(Stored data)
-- Opening Marker --
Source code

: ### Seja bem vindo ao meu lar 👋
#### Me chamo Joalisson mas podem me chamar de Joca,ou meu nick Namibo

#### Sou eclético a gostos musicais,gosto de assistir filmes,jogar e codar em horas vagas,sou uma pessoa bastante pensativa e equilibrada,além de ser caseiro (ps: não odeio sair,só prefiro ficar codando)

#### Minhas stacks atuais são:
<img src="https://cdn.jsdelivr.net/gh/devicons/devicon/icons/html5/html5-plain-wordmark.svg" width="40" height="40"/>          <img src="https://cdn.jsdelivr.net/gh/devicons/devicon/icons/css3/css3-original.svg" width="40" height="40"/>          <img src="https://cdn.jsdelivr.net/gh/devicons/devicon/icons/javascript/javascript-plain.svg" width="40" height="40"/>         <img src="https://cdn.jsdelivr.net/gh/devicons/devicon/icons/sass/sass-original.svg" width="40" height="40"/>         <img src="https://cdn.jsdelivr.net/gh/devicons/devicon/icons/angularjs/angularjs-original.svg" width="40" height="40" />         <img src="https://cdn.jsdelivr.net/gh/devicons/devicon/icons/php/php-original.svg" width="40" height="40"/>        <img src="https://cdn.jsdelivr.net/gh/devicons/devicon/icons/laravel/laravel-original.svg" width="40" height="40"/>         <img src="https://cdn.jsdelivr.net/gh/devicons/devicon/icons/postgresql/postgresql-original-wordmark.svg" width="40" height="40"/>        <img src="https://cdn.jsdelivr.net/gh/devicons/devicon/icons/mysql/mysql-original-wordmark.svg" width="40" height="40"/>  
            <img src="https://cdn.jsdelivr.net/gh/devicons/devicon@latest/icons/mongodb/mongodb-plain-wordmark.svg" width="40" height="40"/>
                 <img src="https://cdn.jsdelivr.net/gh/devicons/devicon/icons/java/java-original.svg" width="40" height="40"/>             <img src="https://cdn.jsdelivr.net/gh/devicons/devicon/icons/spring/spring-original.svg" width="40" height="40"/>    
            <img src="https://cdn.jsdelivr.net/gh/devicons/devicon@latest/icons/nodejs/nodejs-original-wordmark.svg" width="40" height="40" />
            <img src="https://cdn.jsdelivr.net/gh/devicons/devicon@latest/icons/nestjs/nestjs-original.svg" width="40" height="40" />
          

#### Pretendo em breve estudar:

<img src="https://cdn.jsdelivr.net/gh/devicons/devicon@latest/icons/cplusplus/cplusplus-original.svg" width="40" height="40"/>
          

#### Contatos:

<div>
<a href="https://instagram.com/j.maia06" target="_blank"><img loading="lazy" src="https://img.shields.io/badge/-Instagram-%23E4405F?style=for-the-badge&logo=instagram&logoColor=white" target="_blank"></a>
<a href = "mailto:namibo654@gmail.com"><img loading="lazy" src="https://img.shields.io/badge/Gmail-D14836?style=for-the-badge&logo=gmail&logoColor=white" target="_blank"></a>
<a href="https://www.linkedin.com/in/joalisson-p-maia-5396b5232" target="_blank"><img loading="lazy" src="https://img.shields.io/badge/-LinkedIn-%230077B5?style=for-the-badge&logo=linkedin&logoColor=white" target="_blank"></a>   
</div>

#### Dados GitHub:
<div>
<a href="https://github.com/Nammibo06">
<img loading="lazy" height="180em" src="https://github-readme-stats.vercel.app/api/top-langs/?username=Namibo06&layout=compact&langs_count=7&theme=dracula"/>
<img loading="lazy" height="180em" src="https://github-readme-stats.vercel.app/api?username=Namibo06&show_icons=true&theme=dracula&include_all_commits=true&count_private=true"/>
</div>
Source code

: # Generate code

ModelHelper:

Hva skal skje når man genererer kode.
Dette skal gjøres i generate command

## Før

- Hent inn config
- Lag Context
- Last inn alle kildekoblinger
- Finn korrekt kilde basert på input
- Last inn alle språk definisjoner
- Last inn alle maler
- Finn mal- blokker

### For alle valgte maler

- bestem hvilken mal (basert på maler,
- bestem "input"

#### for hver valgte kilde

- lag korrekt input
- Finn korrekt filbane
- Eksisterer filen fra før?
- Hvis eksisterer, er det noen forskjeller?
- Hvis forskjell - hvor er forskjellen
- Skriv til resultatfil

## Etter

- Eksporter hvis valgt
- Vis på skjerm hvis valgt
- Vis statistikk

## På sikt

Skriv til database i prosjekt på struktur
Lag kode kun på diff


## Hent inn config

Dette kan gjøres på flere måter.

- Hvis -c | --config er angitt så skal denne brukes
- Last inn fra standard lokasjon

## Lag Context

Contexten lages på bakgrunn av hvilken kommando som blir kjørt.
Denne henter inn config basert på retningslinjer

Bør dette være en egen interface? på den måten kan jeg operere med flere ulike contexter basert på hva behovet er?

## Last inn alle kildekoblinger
-- Closing Marker --
EXERCISE INSTRUCTIONS: Exact reproduction is required: output the lines from the start of the entries above through the line with "#### Me chamo".

SOLUTION:
Source code

: ### Seja bem vindo ao meu lar 👋
#### Me chamo Joalisson mas podem me chamar de Joca,ou meu nick Namibo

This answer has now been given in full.